BookmarkSubscribeRSS Feed
🔒 This topic is solved and locked. Need further help from the community? Please sign in and ask a new question.
wlierman
Lapis Lazuli | Level 10

I have a question about how to go about getting a count of all missing and all nonmissing entries in a wide and not too long dataset.

For example, I have REALD fields like

 

DEYE     DEAR     DMHD    DCOM     DPHY     DDRS  .....  (there are more)

 

individual is asked if they experience difficulty in these areas as well as others

 

where  DEYE  =  blind

            DEAR =   hearing

            DMHD =  mood, intense feelings,control of behaviour

            DCOM =  communicating (understanding or being understood)

            DPHY =   walking; climbing stairs

            DDRS =   dressing and bathing

 

the dataset looks like this

                                            DEYE     DEAR     DMHD    DCOM     DPHY     DDRS  .....

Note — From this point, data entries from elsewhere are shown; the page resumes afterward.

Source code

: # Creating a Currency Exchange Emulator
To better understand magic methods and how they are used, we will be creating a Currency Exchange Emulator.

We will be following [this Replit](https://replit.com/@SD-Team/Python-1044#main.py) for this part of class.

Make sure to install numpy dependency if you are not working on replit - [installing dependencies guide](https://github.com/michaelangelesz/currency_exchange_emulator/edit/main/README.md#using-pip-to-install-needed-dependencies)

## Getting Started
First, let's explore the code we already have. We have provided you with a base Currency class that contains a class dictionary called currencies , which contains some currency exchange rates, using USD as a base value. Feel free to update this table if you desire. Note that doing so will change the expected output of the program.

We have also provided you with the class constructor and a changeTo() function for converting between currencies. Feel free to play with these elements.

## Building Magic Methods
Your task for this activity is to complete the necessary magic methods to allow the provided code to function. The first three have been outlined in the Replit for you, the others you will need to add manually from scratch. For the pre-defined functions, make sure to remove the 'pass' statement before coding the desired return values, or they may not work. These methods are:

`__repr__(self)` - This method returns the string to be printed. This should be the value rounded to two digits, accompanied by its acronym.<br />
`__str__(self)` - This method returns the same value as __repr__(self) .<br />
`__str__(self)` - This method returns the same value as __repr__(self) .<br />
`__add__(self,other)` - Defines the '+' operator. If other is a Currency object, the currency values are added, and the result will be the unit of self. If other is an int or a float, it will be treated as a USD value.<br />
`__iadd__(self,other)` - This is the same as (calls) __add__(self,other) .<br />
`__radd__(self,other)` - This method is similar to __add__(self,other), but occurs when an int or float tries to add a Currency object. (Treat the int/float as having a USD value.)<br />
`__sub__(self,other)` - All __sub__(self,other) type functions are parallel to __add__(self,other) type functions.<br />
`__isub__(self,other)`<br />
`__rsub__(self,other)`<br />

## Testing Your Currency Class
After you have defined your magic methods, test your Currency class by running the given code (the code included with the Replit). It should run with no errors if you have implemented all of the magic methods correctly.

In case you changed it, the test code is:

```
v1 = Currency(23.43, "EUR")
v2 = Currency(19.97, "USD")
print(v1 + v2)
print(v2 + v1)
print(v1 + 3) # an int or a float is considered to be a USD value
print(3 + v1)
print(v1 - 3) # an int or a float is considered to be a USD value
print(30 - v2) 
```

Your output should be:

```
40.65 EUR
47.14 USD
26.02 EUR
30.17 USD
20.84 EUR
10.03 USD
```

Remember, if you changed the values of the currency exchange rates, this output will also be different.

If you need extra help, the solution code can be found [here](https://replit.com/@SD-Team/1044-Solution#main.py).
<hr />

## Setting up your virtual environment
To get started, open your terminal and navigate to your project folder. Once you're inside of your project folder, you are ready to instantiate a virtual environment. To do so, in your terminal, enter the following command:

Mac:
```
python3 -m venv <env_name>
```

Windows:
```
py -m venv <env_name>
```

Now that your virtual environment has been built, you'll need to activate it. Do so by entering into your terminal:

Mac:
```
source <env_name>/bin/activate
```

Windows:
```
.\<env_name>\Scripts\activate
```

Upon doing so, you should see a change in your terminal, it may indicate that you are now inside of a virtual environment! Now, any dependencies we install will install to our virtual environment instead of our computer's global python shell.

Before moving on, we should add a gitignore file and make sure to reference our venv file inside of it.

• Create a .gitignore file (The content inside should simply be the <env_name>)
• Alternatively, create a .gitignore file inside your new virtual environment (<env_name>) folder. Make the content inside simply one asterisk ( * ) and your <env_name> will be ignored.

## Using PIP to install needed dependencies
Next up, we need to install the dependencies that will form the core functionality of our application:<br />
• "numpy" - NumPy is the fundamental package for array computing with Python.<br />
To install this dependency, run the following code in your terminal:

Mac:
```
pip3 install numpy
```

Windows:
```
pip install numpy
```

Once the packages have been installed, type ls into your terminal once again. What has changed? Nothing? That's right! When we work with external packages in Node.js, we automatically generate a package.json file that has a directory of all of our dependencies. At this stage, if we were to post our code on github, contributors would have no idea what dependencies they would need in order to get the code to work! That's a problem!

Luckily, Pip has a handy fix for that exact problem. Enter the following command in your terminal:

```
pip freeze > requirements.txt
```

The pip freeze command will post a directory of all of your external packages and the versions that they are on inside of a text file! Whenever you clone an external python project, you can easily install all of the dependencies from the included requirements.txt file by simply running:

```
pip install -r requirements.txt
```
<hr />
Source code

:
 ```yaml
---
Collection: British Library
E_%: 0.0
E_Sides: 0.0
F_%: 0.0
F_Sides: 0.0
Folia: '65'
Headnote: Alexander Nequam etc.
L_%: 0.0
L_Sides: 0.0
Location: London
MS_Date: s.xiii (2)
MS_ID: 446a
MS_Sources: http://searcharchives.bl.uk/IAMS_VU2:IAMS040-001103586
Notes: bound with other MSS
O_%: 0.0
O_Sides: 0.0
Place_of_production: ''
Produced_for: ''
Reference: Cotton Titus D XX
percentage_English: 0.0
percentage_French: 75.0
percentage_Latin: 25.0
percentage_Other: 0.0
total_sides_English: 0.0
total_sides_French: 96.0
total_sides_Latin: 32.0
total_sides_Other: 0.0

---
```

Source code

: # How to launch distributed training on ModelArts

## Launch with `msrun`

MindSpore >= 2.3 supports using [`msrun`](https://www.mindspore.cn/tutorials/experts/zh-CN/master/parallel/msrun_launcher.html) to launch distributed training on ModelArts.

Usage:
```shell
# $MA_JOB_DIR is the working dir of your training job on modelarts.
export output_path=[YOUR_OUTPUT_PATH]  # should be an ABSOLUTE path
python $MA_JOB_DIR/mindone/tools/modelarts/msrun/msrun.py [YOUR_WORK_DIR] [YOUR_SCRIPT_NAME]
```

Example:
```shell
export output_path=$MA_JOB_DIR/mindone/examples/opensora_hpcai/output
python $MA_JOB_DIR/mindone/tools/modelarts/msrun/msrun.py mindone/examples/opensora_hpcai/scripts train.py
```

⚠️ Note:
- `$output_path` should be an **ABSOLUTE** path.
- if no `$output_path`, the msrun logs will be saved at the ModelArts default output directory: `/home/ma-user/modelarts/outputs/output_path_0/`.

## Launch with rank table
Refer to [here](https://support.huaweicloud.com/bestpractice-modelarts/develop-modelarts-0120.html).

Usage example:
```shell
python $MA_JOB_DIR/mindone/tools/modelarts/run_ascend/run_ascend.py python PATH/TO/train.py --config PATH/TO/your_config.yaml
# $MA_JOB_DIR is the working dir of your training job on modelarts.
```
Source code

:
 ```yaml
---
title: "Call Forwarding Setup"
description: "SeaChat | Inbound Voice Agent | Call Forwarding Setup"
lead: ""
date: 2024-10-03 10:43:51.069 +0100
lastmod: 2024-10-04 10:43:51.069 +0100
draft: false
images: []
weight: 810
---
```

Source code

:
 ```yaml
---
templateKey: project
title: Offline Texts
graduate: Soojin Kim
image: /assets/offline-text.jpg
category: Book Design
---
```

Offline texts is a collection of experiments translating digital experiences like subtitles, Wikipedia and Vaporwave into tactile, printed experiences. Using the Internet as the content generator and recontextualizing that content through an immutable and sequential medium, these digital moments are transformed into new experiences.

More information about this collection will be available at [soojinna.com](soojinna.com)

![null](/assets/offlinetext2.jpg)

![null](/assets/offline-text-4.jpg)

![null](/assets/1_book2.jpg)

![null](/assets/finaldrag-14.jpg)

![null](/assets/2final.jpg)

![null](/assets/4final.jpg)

Obs 1                                   No            Yes          No          No                        No          

Obs 2                                   Yes           No           No          No           No        No

Obs 3                                   No            No           No          No           No    

Obs 4                                                                   Yes         No           No        Yes

   .

   .

   .

Obs n                                  No            No           No            No          No         No

 

 

So each cell can contain a 'No', 'Yes",  or neither  '  '  missing

 

My question is what code approach I could take to be able to check each field (and there are many many others with the same type of possible responses {No, Yes, missing})   in order to get a count for each

field by type of response?

I hope that makes some sense.

 

Thank you for help and assistance.

 

wklierman

 

1 ACCEPTED SOLUTION

Accepted Solutions
Reeza
Super User

TRANSPOSE + PROC FREQ/TABULATE. 

 

data have;
	call streaminit(45);
	length obs 8.;
	array vars(*) $3. DDA DDB DDC DDE DDD;

	do obs=1 to 50;

		do i=1 to dim(vars);
			vars(i)=put(rand('table', 0.4, 0.4 , 0.2), z3.);
		end;
		output;
	end;
	drop i;
run;

proc transpose data=have out=long (rename=(_name_=Code col1=Value));
	by obs;
	var DDA--DDD;
run;

*you probably want to control the names better here;

proc freq data=long;
	table CODE*VALUE / out=want;
run;

If you're interested in missing/non missing only, you can use the a custom format.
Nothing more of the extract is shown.